I know AI/LLM hate is strong here, so this is going to get some blow back. But there's a lot of Linux folk on here, so let me frame it this way....
My understand of the Linux/unix design philosophy is building small, efficient programs that do a limited set of tasks very well and that can be strung together with other programs that do other tasks very well. This is in opposition to the " be everything" program concept of Windows and Microsoft Office Suite. At least this is how would describe the difference to non technical friends: Nothing you think of as your OS in windows is actually what Linux is replacing. You're getting the Linux kernel packaged up in a distro that combines a bunch of smaller pieces (file explorer, window manager, etc) that you can still customize from there.
When I look at the approach to AI, I see the same thing. I've dabbled enough in ML/LLMs to know that LLMs are effectively very fancy next word predictors or for the case of image/video GenAI, next pixel predictors. As others have said countless times, there's no consciousness or understanding of the context, but you can ask it things in natural language and it will try to produce whatever you asked for in the same app regardless of context.
From a science project standpoint, this is cool, but it doesn't seem scalable or consistently reproducable and the energy use and easily found blunders seem to support that thought.
So, my question is why is no one building AI with a Linux philosophy? Small purpose built ML models with a language processing/triage model on top? Oh this person has a question about history, send them to the history module. This person wants to edit a photo, send them to the photo editing module. Then let those modules dig deeper from there. That's how we do customer service with real people after all. With this way we could refine each specialization individually instead of having a giant model that consumes tons of resources and is error prone.

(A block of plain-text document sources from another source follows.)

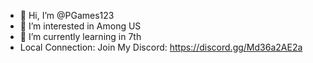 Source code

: - 👋 Hi, I’m @PGames123
- 👀 I’m interested in Among US
- 🌱 I’m currently learning in 7th
- Local Connection: Join My Discord: https://discord.gg/Md36a2AE2a
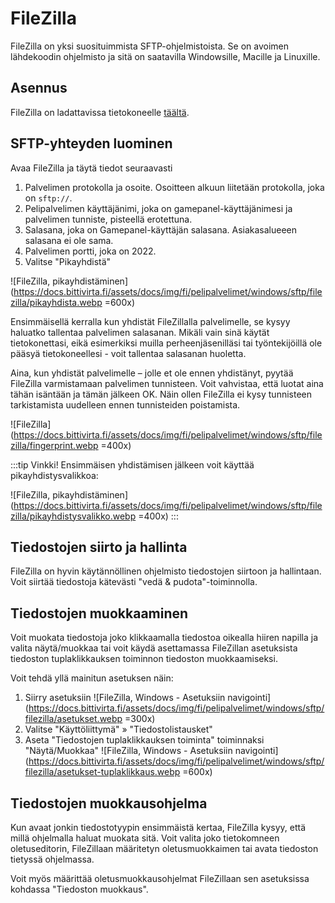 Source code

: # FileZilla

FileZilla on yksi suosituimmista SFTP-ohjelmistoista. Se on avoimen lähdekoodin ohjelmisto ja sitä on saatavilla Windowsille, Macille ja Linuxille.

## Asennus

FileZilla on ladattavissa tietokoneelle [täältä](https://filezilla-project.org/download.php?type=client).

## SFTP-yhteyden luominen

Avaa FileZilla ja täytä tiedot seuraavasti

1. Palvelimen protokolla ja osoite. Osoitteen alkuun liitetään protokolla, joka on `sftp://`.
2. Pelipalvelimen käyttäjänimi, joka on gamepanel-käyttäjänimesi ja palvelimen tunniste, pisteellä erotettuna.
3. Salasana, joka on Gamepanel-käyttäjän salasana. Asiakasalueeen salasana ei ole sama.
4. Palvelimen portti, joka on 2022.
5. Valitse "Pikayhdistä"

![FileZilla, pikayhdistäminen](https://docs.bittivirta.fi/assets/docs/img/fi/pelipalvelimet/windows/sftp/filezilla/pikayhdista.webp =600x)

Ensimmäisellä kerralla kun yhdistät FileZillalla palvelimelle, se kysyy haluatko tallentaa palvelimen salasanan. Mikäli vain sinä käytät tietokonettasi, eikä esimerkiksi muilla perheenjäsenilläsi tai työntekijöillä ole pääsyä tietokoneellesi - voit tallentaa salasanan huoletta.

Aina, kun yhdistät palvelimelle – jolle et ole ennen yhdistänyt, pyytää FileZilla varmistamaan palvelimen tunnisteen. Voit vahvistaa, että luotat aina tähän isäntään ja tämän jälkeen OK. Näin ollen FileZilla ei kysy tunnisteen tarkistamista uudelleen ennen tunnisteiden poistamista.

![FileZilla](https://docs.bittivirta.fi/assets/docs/img/fi/pelipalvelimet/windows/sftp/filezilla/fingerprint.webp =400x)

:::tip Vinkki!
Ensimmäisen yhdistämisen jälkeen voit käyttää pikayhdistysvalikkoa:

![FileZilla, pikayhdistäminen](https://docs.bittivirta.fi/assets/docs/img/fi/pelipalvelimet/windows/sftp/filezilla/pikayhdistysvalikko.webp =400x)
:::

## Tiedostojen siirto ja hallinta

FileZilla on hyvin käytännöllinen ohjelmisto tiedostojen siirtoon ja hallintaan. Voit siirtää tiedostoja kätevästi "vedä & pudota"-toiminnolla.

<VideoPlayer
    src="https://docs.bittivirta.fi/assets/docs/img/fi/pelipalvelimet/windows/sftp/filezilla/tiedostojen-hallinta.webm"
    type="video/webm"
    autoplay
    loop
    muted
/>

## Tiedostojen muokkaaminen

Voit muokata tiedostoja joko klikkaamalla tiedostoa oikealla hiiren napilla ja valita näytä/muokkaa tai voit käydä asettamassa FileZillan asetuksista tiedoston tuplaklikkauksen toiminnon tiedoston muokkaamiseksi.

Voit tehdä yllä mainitun asetuksen näin:

1. Siirry asetuksiin
    ![FileZilla, Windows - Asetuksiin navigointi](https://docs.bittivirta.fi/assets/docs/img/fi/pelipalvelimet/windows/sftp/filezilla/asetukset.webp =300x)
2. Valitse "Käyttöliittymä" » "Tiedostolistausket"
3. Aseta "Tiedostojen tuplaklikkauksen toiminta" toiminnaksi "Näytä/Muokkaa"
    ![FileZilla, Windows - Asetuksiin navigointi](https://docs.bittivirta.fi/assets/docs/img/fi/pelipalvelimet/windows/sftp/filezilla/asetukset-tuplaklikkaus.webp =600x)

## Tiedostojen muokkausohjelma

Kun avaat jonkin tiedostotyypin ensimmäistä kertaa, FileZilla kysyy, että millä ohjelmalla haluat muokata sitä. Voit valita joko tietokomneen oletuseditorin, FileZillaan määritetyn oletusmuokkaimen tai avata tiedoston tietyssä ohjelmassa.

Voit myös määrittää oletusmuokkausohjelmat FileZillaan sen asetuksissa kohdassa "Tiedoston muokkaus". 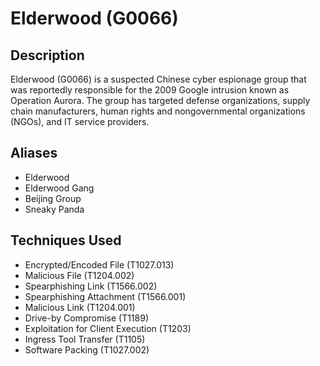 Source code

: # Elderwood (G0066)

## Description
Elderwood (G0066) is a suspected Chinese cyber espionage group that was reportedly responsible for the 2009 Google intrusion known as Operation Aurora.  The group has targeted defense organizations, supply chain manufacturers, human rights and nongovernmental organizations (NGOs), and IT service providers.  

## Aliases
- Elderwood
- Elderwood Gang
- Beijing Group
- Sneaky Panda

## Techniques Used
- Encrypted/Encoded File (T1027.013)
- Malicious File (T1204.002)
- Spearphishing Link (T1566.002)
- Spearphishing Attachment (T1566.001)
- Malicious Link (T1204.001)
- Drive-by Compromise (T1189)
- Exploitation for Client Execution (T1203)
- Ingress Tool Transfer (T1105)
- Software Packing (T1027.002)
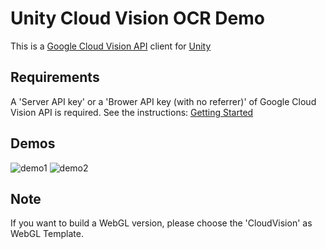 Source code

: # Unity Cloud Vision OCR Demo

This is a [Google Cloud Vision API](https://cloud.google.com/vision/) client for [Unity](http://unity3d.com)

## Requirements

A 'Server API key' or a 'Brower API key (with no referrer)' of Google Cloud Vision API is required. See the instructions: [Getting Started](https://cloud.google.com/vision/docs/getting-started)

## Demos

![demo1](Demos/demo1.gif)
![demo2](Demos/demo2.gif)

## Note

If you want to build a WebGL version, please choose the 'CloudVision' as WebGL Template.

Ai is machine learning. They just rebranded it.
Llms are most accessible to the general public. The more accessible it is the more marketable it is. Plus it feeds into the dream of talking to the computer, it understanding, and doing the tsk for you.
There’s a ton of less sexy AI/ML out there that works exactly how you’re describing. You just don’t see it because it’s a specialized tool.
If you ask an llm to edit a photo for you it processes that request. it over to the photo editing AI to do the task. When it’s done the llm hands it back to you. That’s probably the most consumer facing example of something like that where two different AIs work together for your task.